12 thoughts on ““Mother” by Joon-Ho Bong

  1. amymgauger

    Ooh, I like your description. I chose to answer the other discussion question because I don’t have Netflix and didn’t want to buy the movie, but now I just might do that. Without having actually seen the movie, I like the fact that you tie Mother’s box of needles to a keeper of unpleasant memories.

    Reply
    1. bdfleagle Post author

      I was reaching….I could think of anything better, but it made sense. Especially at the end when “Mother” sticks herself, and is then able to get up and go again. Not a bad movie.

      Reply
  2. sxkristoffersen

    After reading your post it makes me wish I had access to the movie, because it sounds like there were some powerful things happening. I also like how you connected the box of matches to keeping things under the rug. I haven’t seen the movie, but feel like I got a great idea about the purpose of the film from your post.

    Reply
    1. bdfleagle Post author

      I too debated as I didn’t have Netflix, nor did I want to buy the movie. But I really didn’t want to read anymore crazy tales. A good ole mystery suited me fine! Thanks for commenting!

      Reply
  3. smaldonadodiaz

    I think you did a great job, but I could not see the mother as just a protective mother that is preserving her son’s life. I think she also feels guilt about the reason why his son murders that girl, because she taught him wrongly. She taught him to attack anyone that insulted him. So, I think she was selfish and was just using motherhood as an excuse to be incompetent, selfish and not assume responsibilities for her mistakes.

    Reply
    1. bdfleagle Post author

      Yes, I can see where you’re coming from and certainly there is a measure of selfishness there. But a mother’s love is extremely powerful. My own mother is a quiet unassuming little woman, but I can remember her lightin’ up when there was an affront to her children that they hadn’t earned. Folks got out of her way then! So I can understand your view, but I agree only a little. I think it is a blend of motherly intensity with a little bit of guilt and whack-o tossed in.

      Reply
  4. Jared

    I had forgotten that quote, “What does a mother know?” It was a great rhetoric and you did well to point that out. Mother was quite resourceful in her endeavor and her determination was profound, right down to the part where she kills a man in a mindless rage, in order to hide the truth. I could see the tin being a source of power. I used the word salvation, but I think that we had the same concept in mind. Great overview.

    Reply
  5. bdfleagle Post author

    Salvation. That’s good too. Certainly it was a source of healing, if only in a abstract, artificial way. Thanks for commenting!

    Reply
  6. swhoke

    WOW, I feel like I need to expand my post by a page or two now. You did an excellent job explaining both the themes and your thoughts on the film. I also like how you picked photos from the film that seemed to show what you were describing.

    Reply
  7. sehoyos

    Great job! I really enjoyed all aspects of your analysis, particularly on the mother’s intentions and thought-process and what the tins represented. I also really liked that you tied in your own experiences, it gave some great insight.

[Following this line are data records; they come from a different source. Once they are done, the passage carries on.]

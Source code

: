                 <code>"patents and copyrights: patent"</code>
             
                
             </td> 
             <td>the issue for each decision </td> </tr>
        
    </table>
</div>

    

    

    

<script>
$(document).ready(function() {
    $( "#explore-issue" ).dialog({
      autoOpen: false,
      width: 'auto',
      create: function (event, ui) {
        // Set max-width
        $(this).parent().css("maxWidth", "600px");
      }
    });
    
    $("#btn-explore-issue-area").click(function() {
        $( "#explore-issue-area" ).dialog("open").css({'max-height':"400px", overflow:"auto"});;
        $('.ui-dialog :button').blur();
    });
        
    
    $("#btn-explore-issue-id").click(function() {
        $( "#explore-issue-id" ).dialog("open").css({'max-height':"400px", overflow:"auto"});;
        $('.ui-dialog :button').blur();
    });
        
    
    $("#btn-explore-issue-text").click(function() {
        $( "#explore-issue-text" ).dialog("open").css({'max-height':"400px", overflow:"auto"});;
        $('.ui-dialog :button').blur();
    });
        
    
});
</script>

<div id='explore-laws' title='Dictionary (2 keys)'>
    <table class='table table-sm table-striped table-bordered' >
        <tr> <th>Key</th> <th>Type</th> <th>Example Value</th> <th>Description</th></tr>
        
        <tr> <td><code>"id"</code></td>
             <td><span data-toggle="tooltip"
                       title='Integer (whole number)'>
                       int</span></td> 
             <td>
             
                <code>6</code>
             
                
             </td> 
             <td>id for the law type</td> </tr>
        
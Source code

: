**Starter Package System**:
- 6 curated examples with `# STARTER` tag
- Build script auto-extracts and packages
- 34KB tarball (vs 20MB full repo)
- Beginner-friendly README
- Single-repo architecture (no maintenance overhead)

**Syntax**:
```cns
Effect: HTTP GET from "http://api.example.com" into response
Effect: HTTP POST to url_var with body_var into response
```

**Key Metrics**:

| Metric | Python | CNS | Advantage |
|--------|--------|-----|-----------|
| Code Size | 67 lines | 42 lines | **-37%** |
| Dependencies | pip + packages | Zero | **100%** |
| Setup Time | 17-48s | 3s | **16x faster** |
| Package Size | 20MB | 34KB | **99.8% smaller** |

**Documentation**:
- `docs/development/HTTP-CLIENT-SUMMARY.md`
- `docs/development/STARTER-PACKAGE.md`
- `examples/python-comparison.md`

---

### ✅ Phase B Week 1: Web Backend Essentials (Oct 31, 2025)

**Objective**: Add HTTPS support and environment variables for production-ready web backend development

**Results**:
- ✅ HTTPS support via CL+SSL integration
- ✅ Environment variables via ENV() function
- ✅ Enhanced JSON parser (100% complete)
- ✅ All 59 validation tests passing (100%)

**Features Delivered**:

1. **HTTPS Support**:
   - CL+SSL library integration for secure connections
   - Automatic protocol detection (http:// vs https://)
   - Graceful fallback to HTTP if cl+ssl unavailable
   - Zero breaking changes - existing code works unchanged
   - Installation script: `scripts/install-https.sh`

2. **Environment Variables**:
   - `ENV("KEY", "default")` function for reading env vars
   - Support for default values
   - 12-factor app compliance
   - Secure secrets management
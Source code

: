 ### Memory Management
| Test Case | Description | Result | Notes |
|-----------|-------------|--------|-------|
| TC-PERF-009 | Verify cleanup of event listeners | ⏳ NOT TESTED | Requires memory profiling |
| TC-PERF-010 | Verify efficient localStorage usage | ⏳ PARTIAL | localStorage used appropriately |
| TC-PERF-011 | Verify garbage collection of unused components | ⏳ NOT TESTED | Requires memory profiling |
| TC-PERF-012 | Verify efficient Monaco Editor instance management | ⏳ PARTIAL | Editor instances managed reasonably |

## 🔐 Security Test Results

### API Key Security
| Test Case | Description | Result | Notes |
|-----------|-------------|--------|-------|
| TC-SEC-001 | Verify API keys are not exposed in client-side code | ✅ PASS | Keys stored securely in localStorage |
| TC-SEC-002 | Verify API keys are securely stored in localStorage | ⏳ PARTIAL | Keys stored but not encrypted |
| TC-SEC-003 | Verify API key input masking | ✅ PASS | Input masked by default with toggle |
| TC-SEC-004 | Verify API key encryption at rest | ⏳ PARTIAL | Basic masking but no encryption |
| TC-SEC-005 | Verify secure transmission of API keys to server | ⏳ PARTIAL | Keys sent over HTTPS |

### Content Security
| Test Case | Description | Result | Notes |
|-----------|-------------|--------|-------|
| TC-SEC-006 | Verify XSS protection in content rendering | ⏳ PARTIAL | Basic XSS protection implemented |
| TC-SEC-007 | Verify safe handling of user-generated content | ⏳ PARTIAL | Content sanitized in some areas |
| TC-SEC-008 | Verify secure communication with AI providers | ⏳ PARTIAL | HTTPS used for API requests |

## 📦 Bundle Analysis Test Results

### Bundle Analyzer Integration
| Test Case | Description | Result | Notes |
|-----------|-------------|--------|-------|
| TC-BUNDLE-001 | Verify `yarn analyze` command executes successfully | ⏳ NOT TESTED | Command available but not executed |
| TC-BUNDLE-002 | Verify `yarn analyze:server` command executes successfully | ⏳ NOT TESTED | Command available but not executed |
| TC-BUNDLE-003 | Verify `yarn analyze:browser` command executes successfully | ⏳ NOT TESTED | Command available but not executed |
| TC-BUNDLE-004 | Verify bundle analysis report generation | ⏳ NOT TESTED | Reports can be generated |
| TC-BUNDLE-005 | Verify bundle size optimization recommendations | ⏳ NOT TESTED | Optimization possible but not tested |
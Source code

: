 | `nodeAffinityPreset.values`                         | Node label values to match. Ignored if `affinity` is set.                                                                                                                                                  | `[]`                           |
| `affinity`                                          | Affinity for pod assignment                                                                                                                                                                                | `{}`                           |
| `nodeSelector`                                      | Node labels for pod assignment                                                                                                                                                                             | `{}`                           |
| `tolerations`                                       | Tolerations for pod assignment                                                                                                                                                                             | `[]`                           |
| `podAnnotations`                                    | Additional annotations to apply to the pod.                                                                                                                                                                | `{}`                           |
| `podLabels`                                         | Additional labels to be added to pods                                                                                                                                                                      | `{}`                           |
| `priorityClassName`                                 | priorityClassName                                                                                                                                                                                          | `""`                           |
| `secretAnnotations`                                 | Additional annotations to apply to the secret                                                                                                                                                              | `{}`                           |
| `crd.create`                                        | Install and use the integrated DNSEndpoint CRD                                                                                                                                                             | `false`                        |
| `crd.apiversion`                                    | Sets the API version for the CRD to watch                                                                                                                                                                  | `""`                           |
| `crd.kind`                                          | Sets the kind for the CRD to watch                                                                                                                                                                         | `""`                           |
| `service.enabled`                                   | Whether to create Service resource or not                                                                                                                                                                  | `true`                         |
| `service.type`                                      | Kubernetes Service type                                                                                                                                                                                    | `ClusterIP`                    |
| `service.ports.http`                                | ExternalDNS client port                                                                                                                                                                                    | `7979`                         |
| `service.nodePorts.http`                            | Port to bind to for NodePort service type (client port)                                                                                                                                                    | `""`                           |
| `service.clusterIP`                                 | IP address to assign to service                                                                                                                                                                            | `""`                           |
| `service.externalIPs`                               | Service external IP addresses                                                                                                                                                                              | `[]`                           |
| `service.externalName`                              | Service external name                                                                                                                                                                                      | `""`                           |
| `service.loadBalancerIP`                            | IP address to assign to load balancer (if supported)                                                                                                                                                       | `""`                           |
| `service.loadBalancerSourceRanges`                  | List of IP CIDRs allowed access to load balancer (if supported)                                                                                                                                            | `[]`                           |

I have never been exposed to that culture, and it is very different from the ones I have grown up with.

    Reply
    1. bdfleagle Post author

      Thanks for your comments! The people in the East are fascinating and so very different from us that I think we tend to misunderstand motives and reasoning as we interact with them. Perhaps this is less so nowdays, as travel and technology have brought us exposure, but even as late as the nineties, stereotypes prevailed and perhaps a few have been confirmed. We are all very human, in spite of ourselves.